● **Your objective**
Copy out the lines of the records below, and only those lines, from the one with "### ⏳ En Attente de Validation" through the one with "- Corriger problèmes", exactly as they appear.

● **Provided material**

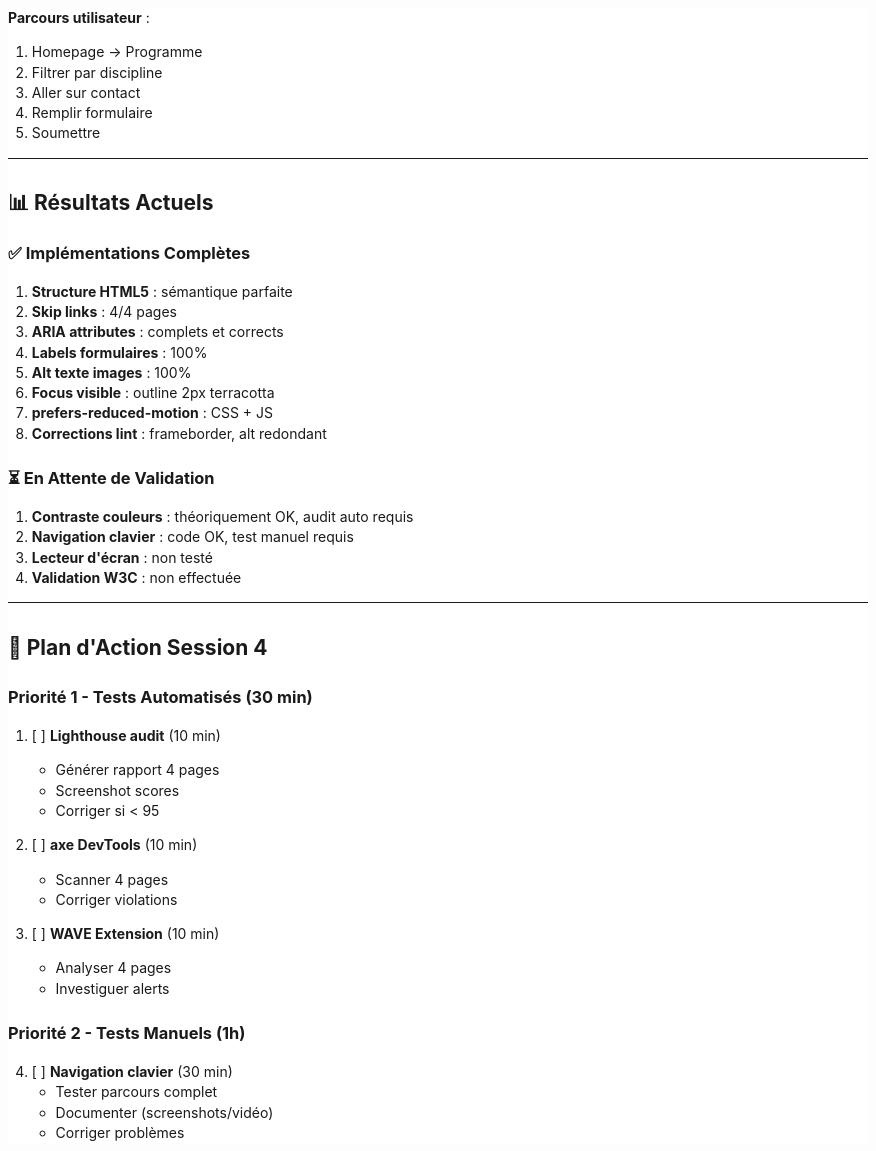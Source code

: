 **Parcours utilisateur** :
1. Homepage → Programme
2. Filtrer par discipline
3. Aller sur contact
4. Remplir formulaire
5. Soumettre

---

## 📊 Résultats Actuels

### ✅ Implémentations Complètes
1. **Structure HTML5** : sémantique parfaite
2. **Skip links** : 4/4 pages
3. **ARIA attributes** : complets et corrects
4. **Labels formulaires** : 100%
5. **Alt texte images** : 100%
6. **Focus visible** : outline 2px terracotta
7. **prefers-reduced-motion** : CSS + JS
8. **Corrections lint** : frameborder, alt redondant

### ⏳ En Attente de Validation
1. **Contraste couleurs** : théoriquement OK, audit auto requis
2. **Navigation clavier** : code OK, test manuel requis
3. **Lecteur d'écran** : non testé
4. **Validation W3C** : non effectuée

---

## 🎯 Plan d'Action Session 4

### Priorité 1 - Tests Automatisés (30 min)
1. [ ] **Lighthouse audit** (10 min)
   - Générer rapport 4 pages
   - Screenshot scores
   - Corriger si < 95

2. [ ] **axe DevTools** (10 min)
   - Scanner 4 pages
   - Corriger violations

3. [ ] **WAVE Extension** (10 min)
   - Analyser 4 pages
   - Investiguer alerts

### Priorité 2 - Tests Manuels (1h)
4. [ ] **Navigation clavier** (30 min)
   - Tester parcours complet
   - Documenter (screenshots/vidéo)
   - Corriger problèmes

--

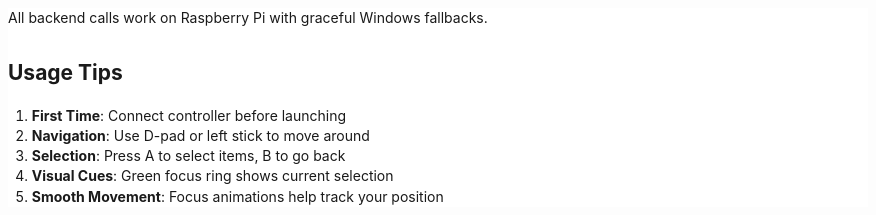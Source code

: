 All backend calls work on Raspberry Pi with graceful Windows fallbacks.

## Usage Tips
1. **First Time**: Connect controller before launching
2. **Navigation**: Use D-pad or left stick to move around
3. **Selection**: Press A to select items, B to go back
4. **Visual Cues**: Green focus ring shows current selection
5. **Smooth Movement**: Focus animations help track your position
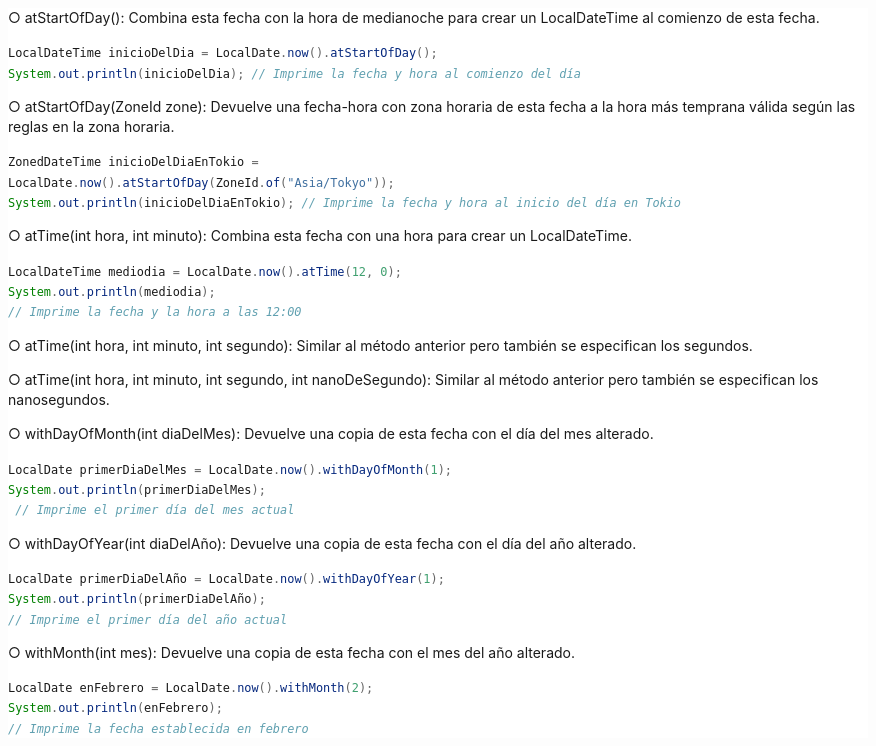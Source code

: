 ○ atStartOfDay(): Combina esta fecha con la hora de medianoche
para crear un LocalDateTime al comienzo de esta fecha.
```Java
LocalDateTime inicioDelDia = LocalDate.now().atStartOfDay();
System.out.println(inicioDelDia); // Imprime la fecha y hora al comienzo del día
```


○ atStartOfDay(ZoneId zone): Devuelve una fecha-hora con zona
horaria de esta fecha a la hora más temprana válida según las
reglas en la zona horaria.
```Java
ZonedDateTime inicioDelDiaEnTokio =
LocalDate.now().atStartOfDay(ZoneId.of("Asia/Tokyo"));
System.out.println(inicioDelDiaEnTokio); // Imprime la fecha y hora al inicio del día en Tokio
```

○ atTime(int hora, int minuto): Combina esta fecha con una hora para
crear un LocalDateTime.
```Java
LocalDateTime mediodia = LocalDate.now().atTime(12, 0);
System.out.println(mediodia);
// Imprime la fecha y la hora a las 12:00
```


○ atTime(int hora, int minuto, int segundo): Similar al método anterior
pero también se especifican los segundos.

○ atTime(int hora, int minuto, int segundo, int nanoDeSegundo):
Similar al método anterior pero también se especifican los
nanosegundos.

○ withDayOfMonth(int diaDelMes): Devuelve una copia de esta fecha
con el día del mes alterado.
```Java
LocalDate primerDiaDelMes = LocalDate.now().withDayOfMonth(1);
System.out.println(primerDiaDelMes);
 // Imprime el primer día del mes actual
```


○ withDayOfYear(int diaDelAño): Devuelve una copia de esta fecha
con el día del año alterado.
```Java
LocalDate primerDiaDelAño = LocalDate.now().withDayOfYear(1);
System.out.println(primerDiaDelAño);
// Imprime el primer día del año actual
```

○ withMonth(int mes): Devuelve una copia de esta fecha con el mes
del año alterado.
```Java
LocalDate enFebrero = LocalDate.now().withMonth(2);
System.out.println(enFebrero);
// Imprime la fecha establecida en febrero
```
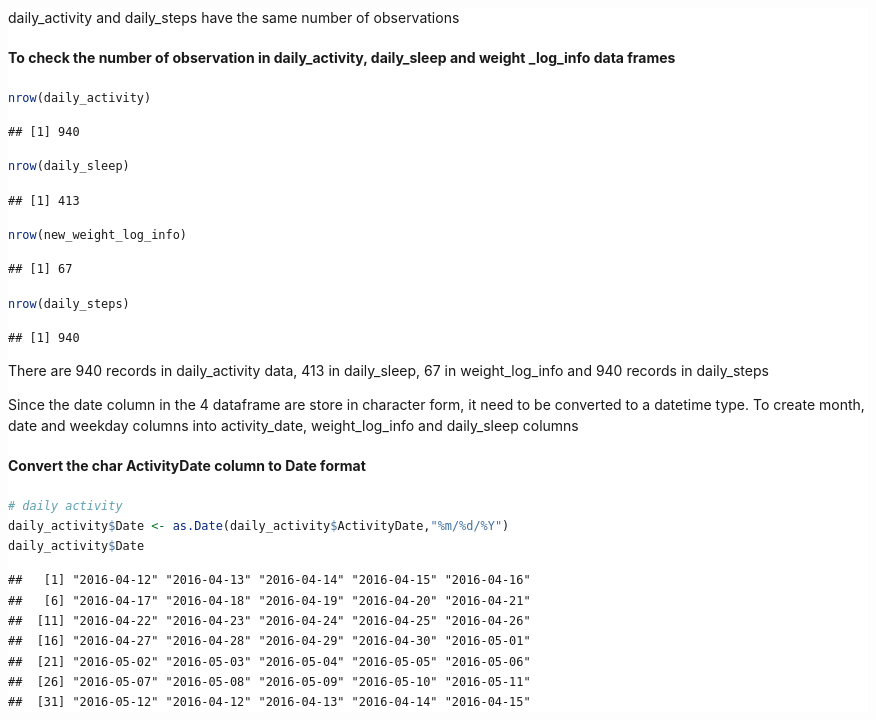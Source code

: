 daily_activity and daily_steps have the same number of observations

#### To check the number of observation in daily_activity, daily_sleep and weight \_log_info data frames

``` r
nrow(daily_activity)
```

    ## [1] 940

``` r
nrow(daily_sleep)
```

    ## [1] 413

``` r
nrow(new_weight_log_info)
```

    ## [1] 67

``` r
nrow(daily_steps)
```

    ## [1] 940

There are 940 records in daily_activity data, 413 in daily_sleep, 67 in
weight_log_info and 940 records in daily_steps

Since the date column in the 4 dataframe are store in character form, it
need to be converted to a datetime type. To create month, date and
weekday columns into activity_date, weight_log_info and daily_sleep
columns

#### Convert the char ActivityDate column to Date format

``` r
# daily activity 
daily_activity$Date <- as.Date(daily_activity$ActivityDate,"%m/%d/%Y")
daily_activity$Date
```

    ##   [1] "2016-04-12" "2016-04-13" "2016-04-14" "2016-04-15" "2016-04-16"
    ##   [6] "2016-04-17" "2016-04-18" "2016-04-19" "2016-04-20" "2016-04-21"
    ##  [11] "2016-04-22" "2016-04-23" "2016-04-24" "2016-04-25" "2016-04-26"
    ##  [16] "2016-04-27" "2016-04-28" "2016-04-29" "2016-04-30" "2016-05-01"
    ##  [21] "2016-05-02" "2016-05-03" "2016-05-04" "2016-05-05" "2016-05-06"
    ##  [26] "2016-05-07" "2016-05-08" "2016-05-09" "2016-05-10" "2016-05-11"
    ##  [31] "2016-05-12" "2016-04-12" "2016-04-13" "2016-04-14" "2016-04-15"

● **Written answer**
### ⏳ En Attente de Validation
1. **Contraste couleurs** : théoriquement OK, audit auto requis
2. **Navigation clavier** : code OK, test manuel requis
3. **Lecteur d'écran** : non testé
4. **Validation W3C** : non effectuée

---

## 🎯 Plan d'Action Session 4

### Priorité 1 - Tests Automatisés (30 min)
1. [ ] **Lighthouse audit** (10 min)
   - Générer rapport 4 pages
   - Screenshot scores
   - Corriger si < 95

2. [ ] **axe DevTools** (10 min)
   - Scanner 4 pages
   - Corriger violations

3. [ ] **WAVE Extension** (10 min)
   - Analyser 4 pages
   - Investiguer alerts

### Priorité 2 - Tests Manuels (1h)
4. [ ] **Navigation clavier** (30 min)
   - Tester parcours complet
   - Documenter (screenshots/vidéo)
   - Corriger problèmes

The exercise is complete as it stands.